Thank you, sir. This is very helpful.
How can I modify this function code to compute BER for 16-QAM?
Jin: You will have to take a look at these posts.
http://www.raymaps.com/index.php/lte-fading-simulator/
http://www.raymaps.com/index.php/rayleigh-fading-simulator/
http://www.raymaps.com/index.php/highly-efficient-rayleigh-fading-simulator/
Bottom line is that you have to run the rayleigh fading simulator for each of the channel taps. You can use the Smith simulator or the more efficient Young simulator to generate the temporally correlated fading sequences.
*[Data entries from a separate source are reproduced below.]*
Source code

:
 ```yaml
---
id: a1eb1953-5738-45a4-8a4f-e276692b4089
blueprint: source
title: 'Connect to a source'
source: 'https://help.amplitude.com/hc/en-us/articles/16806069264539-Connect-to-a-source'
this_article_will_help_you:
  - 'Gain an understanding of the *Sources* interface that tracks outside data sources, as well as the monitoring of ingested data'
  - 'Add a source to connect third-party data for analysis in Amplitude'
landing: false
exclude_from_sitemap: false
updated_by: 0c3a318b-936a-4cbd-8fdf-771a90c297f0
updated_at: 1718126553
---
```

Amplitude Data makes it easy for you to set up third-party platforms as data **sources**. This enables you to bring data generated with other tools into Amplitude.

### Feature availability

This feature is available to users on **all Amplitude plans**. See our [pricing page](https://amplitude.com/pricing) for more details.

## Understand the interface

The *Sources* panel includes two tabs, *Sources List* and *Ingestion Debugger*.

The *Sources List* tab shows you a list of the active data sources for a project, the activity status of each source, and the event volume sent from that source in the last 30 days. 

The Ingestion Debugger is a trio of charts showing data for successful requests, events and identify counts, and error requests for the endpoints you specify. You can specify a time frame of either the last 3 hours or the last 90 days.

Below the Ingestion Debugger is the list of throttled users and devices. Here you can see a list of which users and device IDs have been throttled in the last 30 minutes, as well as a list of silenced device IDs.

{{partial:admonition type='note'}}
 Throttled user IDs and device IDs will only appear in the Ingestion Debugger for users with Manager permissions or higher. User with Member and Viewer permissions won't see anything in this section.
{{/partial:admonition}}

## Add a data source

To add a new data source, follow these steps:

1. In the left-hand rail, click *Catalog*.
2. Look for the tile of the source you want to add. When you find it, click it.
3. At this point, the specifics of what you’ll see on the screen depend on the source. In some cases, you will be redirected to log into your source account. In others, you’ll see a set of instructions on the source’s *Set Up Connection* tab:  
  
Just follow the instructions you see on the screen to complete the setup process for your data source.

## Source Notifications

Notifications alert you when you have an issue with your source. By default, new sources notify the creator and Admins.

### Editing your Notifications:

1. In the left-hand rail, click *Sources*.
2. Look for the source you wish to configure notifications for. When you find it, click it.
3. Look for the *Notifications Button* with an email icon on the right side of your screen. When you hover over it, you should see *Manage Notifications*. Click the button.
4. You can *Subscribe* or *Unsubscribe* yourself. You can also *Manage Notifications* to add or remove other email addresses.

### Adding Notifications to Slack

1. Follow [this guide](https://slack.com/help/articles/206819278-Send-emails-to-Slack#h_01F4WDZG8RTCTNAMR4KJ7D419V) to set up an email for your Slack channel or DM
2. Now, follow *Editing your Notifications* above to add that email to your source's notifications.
For M_QAM_OFDM_fading, temporal correlation is not considered. However, I wish to consider the temporal correlarion over simulation of BER of 64-QAM OFDM in Frequency S elective Fading-II. I red your LTE simulator, but I want to your help because of my poor knowledge. How do I revise the Matlab code?
For Frequency Selective Fading-II the matlab code, M_QAM_OFDM_fading, the channel is time-varying frequency selective but does not have temporal correlation. Considering the temporal correlation in M_QAM_OFDM_fading, what is the revision in the code?
Thanks, the code has executed just made a small execution mistake.
Save the function as “M_QAM_OFDM_fading.m” and the wrapper with any name you want. Let me know if you still get an error.
For BER of 64-QAM OFDM in Frequency Selective Fading-II the matlab code has been showing an error as “EbNodB is undefined” and with what name should the wrapper file be saved?
Please save the wrapper file as *.m file in the same folder as the above function.